Most people in the market for a house look for a place in reasonably good shape: a bombproof foundation, a solid roof, and a furnace that won’t die as soon as winter sets in. Ideally, they find something that needs nothing more than a few coats of paint before they move in and live happily ever after.
Heidi Mack is not most people. Six years ago, Heidi, a psychotherapist in Kingston, Ontario, found herself at a midlife crossroads: She’d just turned 50, had just completed a doctoral degree, was tiring of her professional work, and was in a relationship that needed to end. Worst of all, her best friend had died after a grueling, four-year bout with cancer. To figure out how to move forward, she went on a restorative three-month pilgrimage to Portugal, while her daughter, Anna, participated in a 10th-grade student exchange in France.

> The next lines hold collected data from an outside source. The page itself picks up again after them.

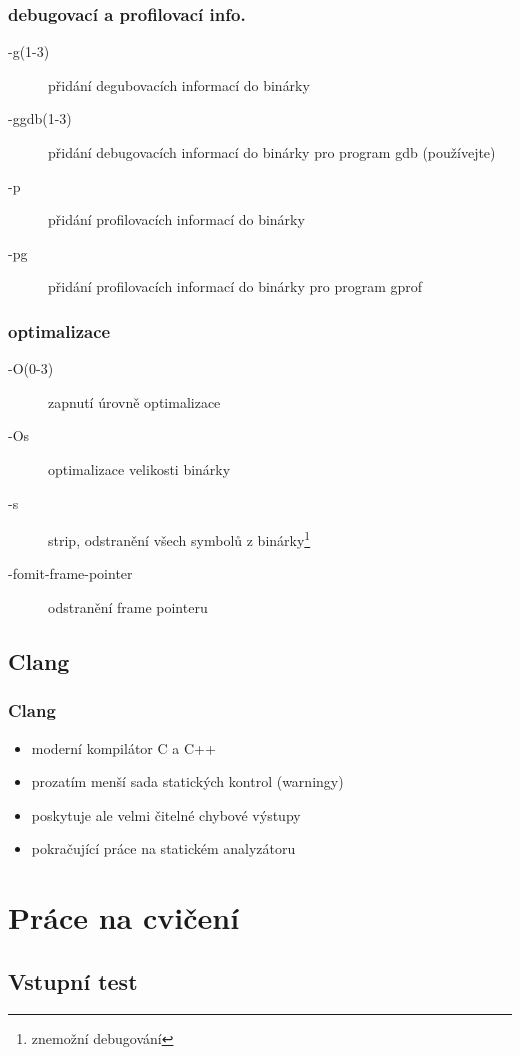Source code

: 	\begin{frame}
		\frametitle{debugovací a profilovací info.}
		\begin{description}
			\item[-g(1-3)]{přidání degubovacích informací do binárky}
			\item[-ggdb(1-3)]{přidání debugovacích informací do binárky pro program gdb (používejte)}
			\item[-p]{přidání profilovacích informací do binárky}
			\item[-pg]{přidání profilovacích informací do binárky pro program gprof}
		\end{description}
	\end{frame}

	\begin{frame}
		\frametitle{optimalizace}
		\begin{description}
			\item[-O(0-3)]{zapnutí úrovně optimalizace}
			\item[-Os]{optimalizace velikosti binárky}
			\item[-s]{strip, odstranění všech symbolů z binárky\footnote[1]{\alert{znemožní debugování}}}
			\item[-fomit-frame-pointer]{odstranění frame pointeru\footnotemark[1]}
		\end{description}
	\end{frame}

	\subsection{Clang}

	\begin{frame}
		\frametitle{Clang}
		\begin{itemize}
			\item{moderní kompilátor C a C++}
			\item{prozatím menší sada statických kontrol (warningy)}
			\item{poskytuje ale velmi čitelné chybové výstupy}
			\item{pokračující práce na statickém analyzátoru}
	\end{itemize}
\end{frame}

\section{Práce na cvičení}
\subsection{Vstupní test}

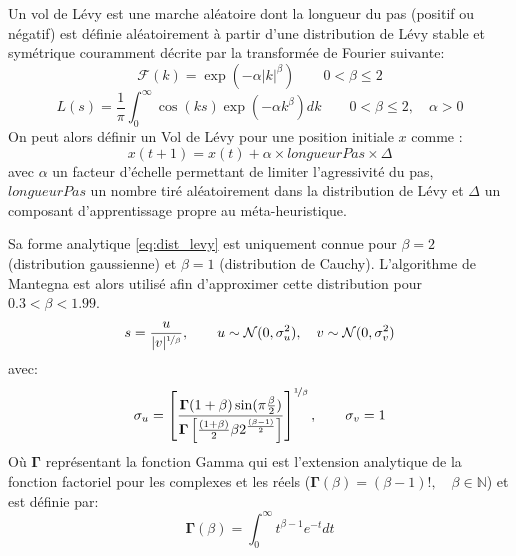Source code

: \begin{Def}\label{def:vol_levy}
Un vol de Lévy est une marche aléatoire dont la longueur du pas (positif ou négatif)
est définie aléatoirement à partir d’une distribution de Lévy stable et symétrique
couramment décrite par la transformée de Fourier suivante:
\begin{equation}\label{eq:fourier_levy}
    \mathcal{F}(k) = \exp(-\alpha\mathopen{|}k\mathclose{|}^{\beta}) \qquad  0 < \beta \leq 2
\end{equation}
\begin{equation}\label{eq:dist_levy}
    L(s) = \frac{1}{\pi} \int_{0}^{\infty} \cos(k s)\exp(-\alpha k^{\beta}) dk \qquad  0 < \beta \leq 2,
           \quad \alpha > 0
\end{equation}
On peut alors définir un Vol de Lévy pour une position initiale $x$ comme :
\begin{equation}
  x(t + 1) = x(t) + \alpha \times longueurPas \times \Delta
\end{equation}
avec $\alpha$ un facteur d’échelle permettant de limiter l’agressivité du pas,
$longueurPas$ un nombre tiré aléatoirement dans la distribution de Lévy et $\Delta$
un composant d’apprentissage propre au méta-heuristique.
\end{Def}

Sa forme analytique \eqref{eq:dist_levy} est uniquement connue pour $\beta = 2$ (distribution gaussienne)
et $\beta = 1$ (distribution de Cauchy).
L’algorithme de Mantegna \parencite{Mantegna19944677} est alors utilisé afin d’approximer cette distribution
pour $0.3 < \beta < 1.99$.
\begin{equation}\label{eq:step_len}
    s = \frac{u}{\mathopen{|}v\mathclose{|}^{\nicefrac{1}{\beta}}}, \qquad u \sim \mathcal{N}(0, \sigma_{u}^{2}),
        \quad v \sim \mathcal{N}(0, \sigma_{v}^{2})
\end{equation}
avec:
\begin{equation}\label{eq:sigmas}
    \sigma_{u} = \left[ \frac{\mathbf{\Gamma}(1+\beta)\sin(\pi\frac{\beta}{2})}%
                             {\mathbf{\Gamma} \left[\frac{(1+\beta)}{2}\beta 2^{\frac{(\beta-1)}{2}}\right]}\right]^{\nicefrac{1}{\beta}},%
    \qquad \sigma_{v} = 1
\end{equation}
Où $\mathbf{\Gamma}$ représentant la fonction Gamma qui est l’extension analytique de la fonction factoriel pour
les complexes et les réels ($\mathbf{\Gamma}(\beta) = (\beta -1)!, \quad \beta\in \mathbb{N}$) et est définie par:
\begin{equation}
    \mathbf{\Gamma}(\beta) = \int_{0}^{\infty} t^{\beta-1}e^{-t} dt
\end{equation}

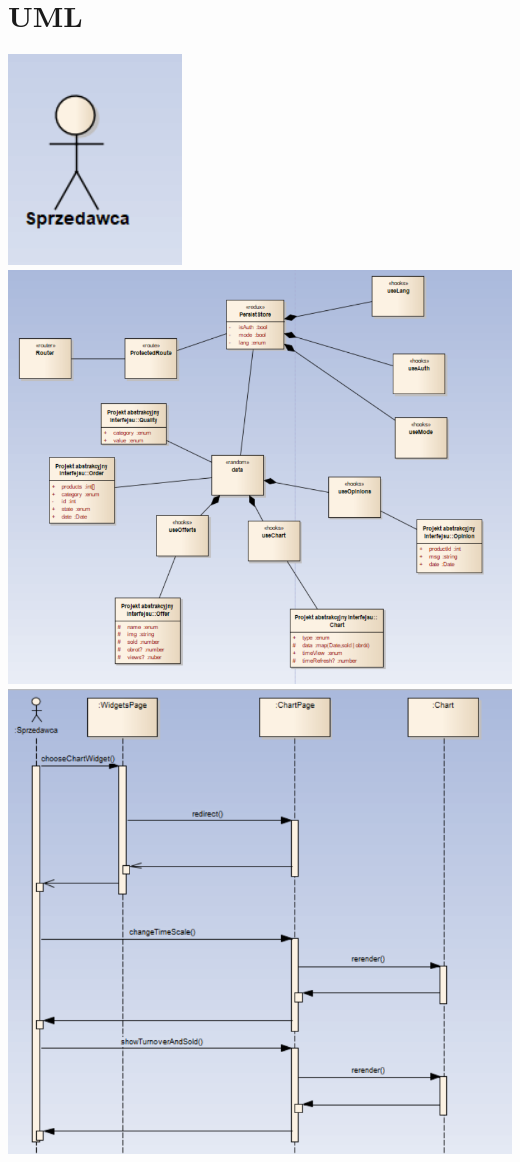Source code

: \documentclass[a4paper,11pt]{article}
\begin{document}
\section{UML}
\includegraphics[scale=0.5]{src2/src2/c9.png}\\
\includegraphics[scale=0.5]{src2/src2/c10.png}\\
\includegraphics[scale=0.5]{src2/src2/c8.png}\\
\end{document}
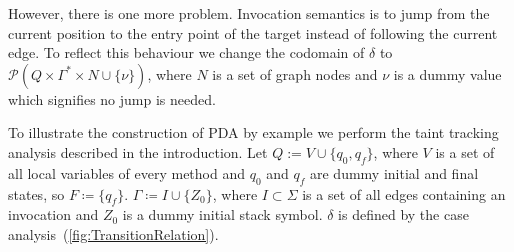 However, there is one more problem.
Invocation semantics is to jump from the current position to the entry point of the target instead of following the current edge.
To reflect this behaviour we change the codomain of $\delta$ to $\mathcal P (Q \times \Gamma^* \times N \cup \{\nu\})$, where $N$ is a set of graph nodes and $\nu$ is a dummy value which signifies no jump is needed.

To illustrate the construction of PDA by example we perform the taint tracking analysis described in the introduction.
Let $Q := V \cup \{q_0, q_f\}$, where $V$ is a set of all local variables of every method and $q_0$ and $q_f$ are dummy initial and final states, so $F \coloneqq \{q_f\}$.
$\Gamma \coloneqq I \cup \{Z_0\}$, where $I \subset \Sigma$ is a set of all edges containing an invocation and $Z_0$ is a dummy initial stack symbol.
$\delta$ is defined by the case analysis~(\ref{fig:TransitionRelation}).
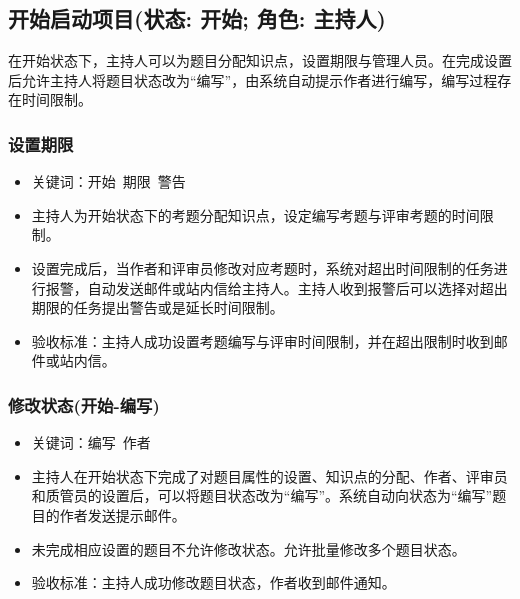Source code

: \documentclass[hyperref, a4paper]{ctexart}
\providecommand{\tightlist}{%
  \setlength{\itemsep}{0pt}\setlength{\parskip}{0pt}}
\begin{document}
\hypertarget{ux5f00ux59cbux542fux52a8ux9879ux76eeux72b6ux6001-ux5f00ux59cb-ux89d2ux8272-ux4e3bux6301ux4eba}{%
\subsection{开始启动项目(状态: 开始; 角色:
主持人)}\label{ux5f00ux59cbux542fux52a8ux9879ux76eeux72b6ux6001-ux5f00ux59cb-ux89d2ux8272-ux4e3bux6301ux4eba}}

在开始状态下，主持人可以为题目分配知识点，设置期限与管理人员。在完成设置后允许主持人将题目状态改为``编写''，由系统自动提示作者进行编写，编写过程存在时间限制。

\hypertarget{ux8bbeux7f6eux671fux9650}{%
\subsubsection{设置期限}\label{ux8bbeux7f6eux671fux9650}}

\begin{itemize}
\tightlist
\item
  关键词：开始~期限~警告
\item
  主持人为开始状态下的考题分配知识点，设定编写考题与评审考题的时间限制。
\item
  设置完成后，当作者和评审员修改对应考题时，系统对超出时间限制的任务进行报警，自动发送邮件或站内信给主持人。主持人收到报警后可以选择对超出期限的任务提出警告或是延长时间限制。
\item
  验收标准：主持人成功设置考题编写与评审时间限制，并在超出限制时收到邮件或站内信。
\end{itemize}

\hypertarget{ux4feeux6539ux72b6ux6001ux5f00ux59cb-ux7f16ux5199}{%
\subsubsection{修改状态(开始-编写)}\label{ux4feeux6539ux72b6ux6001ux5f00ux59cb-ux7f16ux5199}}

\begin{itemize}
\tightlist
\item
  关键词：编写~作者
\item
  主持人在开始状态下完成了对题目属性的设置、知识点的分配、作者、评审员和质管员的设置后，可以将题目状态改为``编写''。系统自动向状态为``编写''题目的作者发送提示邮件。
\item
  未完成相应设置的题目不允许修改状态。允许批量修改多个题目状态。
\item
  验收标准：主持人成功修改题目状态，作者收到邮件通知。
\end{itemize}
\end{document}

“I took a good hard look at my life and asked myself if I was living the life I wanted to live, which is kind of in line with the work I’d been doing in my doctorate,” Heidi recalls. “I was like, ‘What do you want? What do you love?’ And I was like, ‘I love houses.’”
This notion didn’t come out of the blue. Though she has no formal training, Heidi has been buying and renovating houses for almost as long as she’s been practicing psychotherapy. She’s not a house flipper. She simply enjoys the creative process of making an old and tired home fresh and new, living in it for a while, and then doing it all again.
So when she returned to Kingston, she started searching for a new fixer-upper. In October of 2019, she found one on rural Wolfe Island, a 25-minute ferry ride from the city’s downtown. It was a wood-frame, two-story house originally built in 1871, and it had seen better days.
Someone seeking insulation had poured three inches of concrete between the cracked, crumbling lath-and-plaster inside walls and the exterior sheathing. The electrical and plumbing systems required a complete overhaul to meet provincial building-code standards. The roof needed replacing. But structurally, it was mostly in decent condition. Heidi picked it up for $180,000.
Though Mack wanted to create a beautiful living space and preserve her preferred bare-bones aesthetic, she also wanted one that was energy efficient.
As an environmentalist, her goal was to retrofit it to create a beautiful, net-zero home that incorporated as many of the original materials as possible. She wanted to do most of the work herself and didn’t care how long it would take, which is why she named the project, on social media and in real life, The Unhurried House. There’s a sign in her front yard bearing the moniker.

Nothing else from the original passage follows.